Ed Hughes Music for the South Downs

For modern music, this mostly sounds traditional. It portrays the landscape (South Downs, limestone, run from Hampshire to Beachy Head) and reminds us of many years ago tramping the Malvern Hills listening to Elgar, who captured the wind though the grass well, particularly effective when walking on the right sort of day.

The opening section is Flint. As Time Team fans will know, flint breaks and chips into sharp-edged pieces, making it useful for constructing a variety of cutting tools, such as knife blades and scrapers but this three-movement piece reflects more the rolling gentleness of limestone and the slumbering creatures that make it up, with only the odd section to reflect flint’s hardness and dramatic creation. (Chemical changes in compressed sedimentary rock formations during the process of diagenesis).
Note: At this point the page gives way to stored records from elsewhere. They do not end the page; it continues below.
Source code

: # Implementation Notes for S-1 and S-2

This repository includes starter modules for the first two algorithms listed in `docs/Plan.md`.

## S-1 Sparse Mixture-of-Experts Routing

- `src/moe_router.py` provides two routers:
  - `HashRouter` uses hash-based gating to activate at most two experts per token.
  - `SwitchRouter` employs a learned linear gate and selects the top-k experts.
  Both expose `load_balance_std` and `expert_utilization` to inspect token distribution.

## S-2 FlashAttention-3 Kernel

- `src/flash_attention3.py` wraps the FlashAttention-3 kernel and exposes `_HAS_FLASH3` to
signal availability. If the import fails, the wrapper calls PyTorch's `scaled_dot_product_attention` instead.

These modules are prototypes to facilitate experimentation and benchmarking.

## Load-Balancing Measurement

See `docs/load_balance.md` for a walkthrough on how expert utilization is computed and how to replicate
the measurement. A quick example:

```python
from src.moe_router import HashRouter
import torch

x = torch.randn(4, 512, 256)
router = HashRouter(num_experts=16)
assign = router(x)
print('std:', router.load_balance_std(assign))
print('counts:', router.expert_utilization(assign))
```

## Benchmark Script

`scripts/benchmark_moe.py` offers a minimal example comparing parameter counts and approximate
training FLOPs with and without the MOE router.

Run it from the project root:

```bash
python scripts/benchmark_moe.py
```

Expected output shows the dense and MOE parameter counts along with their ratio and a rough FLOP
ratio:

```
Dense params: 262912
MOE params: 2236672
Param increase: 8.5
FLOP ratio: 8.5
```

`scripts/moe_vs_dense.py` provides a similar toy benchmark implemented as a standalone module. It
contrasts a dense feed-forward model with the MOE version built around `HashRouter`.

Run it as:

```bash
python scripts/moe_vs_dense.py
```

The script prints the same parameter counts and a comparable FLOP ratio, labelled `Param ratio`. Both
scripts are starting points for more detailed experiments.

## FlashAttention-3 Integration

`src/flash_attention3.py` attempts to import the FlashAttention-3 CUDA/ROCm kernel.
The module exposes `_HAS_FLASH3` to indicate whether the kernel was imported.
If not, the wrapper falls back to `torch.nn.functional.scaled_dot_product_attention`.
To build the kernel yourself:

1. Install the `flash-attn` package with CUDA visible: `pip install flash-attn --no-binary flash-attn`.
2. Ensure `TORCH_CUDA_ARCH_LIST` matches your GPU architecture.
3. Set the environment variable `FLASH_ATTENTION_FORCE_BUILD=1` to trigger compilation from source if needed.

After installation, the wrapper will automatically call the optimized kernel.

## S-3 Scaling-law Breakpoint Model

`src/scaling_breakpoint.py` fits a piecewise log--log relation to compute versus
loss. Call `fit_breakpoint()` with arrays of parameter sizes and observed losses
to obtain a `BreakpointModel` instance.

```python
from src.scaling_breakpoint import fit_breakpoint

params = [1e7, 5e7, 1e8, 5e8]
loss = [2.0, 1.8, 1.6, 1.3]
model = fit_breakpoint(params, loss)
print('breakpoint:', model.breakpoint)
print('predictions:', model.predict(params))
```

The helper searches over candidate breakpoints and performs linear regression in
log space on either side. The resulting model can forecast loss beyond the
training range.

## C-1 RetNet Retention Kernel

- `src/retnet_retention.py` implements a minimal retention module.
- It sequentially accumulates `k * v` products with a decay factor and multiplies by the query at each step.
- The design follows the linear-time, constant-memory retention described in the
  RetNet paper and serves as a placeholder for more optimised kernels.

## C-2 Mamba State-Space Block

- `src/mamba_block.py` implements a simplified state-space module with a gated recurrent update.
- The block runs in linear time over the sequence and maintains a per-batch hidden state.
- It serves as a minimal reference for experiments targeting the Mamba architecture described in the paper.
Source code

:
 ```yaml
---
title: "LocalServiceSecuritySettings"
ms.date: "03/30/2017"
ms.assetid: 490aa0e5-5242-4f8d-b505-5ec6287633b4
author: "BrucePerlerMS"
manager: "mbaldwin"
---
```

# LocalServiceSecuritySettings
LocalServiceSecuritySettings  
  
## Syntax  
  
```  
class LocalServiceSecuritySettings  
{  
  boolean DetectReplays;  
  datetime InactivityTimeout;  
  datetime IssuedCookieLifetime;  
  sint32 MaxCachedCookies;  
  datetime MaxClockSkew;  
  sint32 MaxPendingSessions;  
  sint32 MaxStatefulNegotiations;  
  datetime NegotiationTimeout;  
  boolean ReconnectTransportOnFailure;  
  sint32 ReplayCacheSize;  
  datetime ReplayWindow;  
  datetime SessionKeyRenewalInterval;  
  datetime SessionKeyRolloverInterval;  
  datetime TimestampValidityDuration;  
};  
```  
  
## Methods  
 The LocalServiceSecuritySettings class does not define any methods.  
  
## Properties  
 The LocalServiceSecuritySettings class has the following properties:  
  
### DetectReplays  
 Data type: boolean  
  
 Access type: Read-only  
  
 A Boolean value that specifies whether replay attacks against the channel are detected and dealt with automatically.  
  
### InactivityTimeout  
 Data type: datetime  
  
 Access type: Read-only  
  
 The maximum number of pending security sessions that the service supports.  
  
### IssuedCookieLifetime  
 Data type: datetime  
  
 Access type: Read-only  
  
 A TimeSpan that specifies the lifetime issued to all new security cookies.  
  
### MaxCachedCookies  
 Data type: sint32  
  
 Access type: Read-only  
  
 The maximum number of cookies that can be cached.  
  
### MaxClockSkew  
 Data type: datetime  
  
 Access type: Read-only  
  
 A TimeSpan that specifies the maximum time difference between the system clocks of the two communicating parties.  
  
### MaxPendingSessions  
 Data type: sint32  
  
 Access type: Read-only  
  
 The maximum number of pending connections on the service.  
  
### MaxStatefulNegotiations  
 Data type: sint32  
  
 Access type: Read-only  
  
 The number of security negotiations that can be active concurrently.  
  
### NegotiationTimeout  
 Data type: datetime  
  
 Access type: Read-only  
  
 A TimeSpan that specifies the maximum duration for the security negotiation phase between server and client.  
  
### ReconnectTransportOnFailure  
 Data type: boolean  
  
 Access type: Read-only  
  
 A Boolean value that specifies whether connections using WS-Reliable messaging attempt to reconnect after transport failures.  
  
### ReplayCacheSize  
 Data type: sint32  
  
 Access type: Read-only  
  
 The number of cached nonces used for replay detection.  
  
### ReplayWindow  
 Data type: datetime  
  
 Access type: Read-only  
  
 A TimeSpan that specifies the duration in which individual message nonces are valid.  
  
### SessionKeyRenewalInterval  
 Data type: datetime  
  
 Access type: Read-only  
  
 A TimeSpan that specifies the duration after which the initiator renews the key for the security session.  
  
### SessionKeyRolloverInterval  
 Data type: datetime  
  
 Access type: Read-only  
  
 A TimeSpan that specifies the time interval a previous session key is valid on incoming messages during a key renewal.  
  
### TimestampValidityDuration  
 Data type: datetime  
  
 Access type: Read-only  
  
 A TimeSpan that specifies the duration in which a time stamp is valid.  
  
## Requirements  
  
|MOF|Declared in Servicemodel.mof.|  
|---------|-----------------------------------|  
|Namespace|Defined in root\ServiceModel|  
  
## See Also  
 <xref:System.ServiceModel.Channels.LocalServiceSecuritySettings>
Nonet is less about rock and more about movement, and more discordant in places, though in others there’s the feel of birds wheeling in the air. It accompanies a film and would perhaps be best heard along with that film, though we played it watching an airplane take off through the clouds and it also worked well, so take your own movie to the music. Nonet II has more melody, and in places flowed like Incantations-era Mike Oldfield.

Lunar’s first movement has a more dreamy and outer space in feel at first, but the second part is gentler and melodic with layers of sound, and reminded us both of Hauschka (Volker Bertelmann, German composer and pianist, won an Academy Award for All Quiet on the Western Front) and Oldfield’s Incantations.

The Woods So Wild is a mix of melodic and the less so, and seems to reference early folk music. An enjoyable and interesting album with plenty of variation, and not so modern it will frighten easily-startled listeners.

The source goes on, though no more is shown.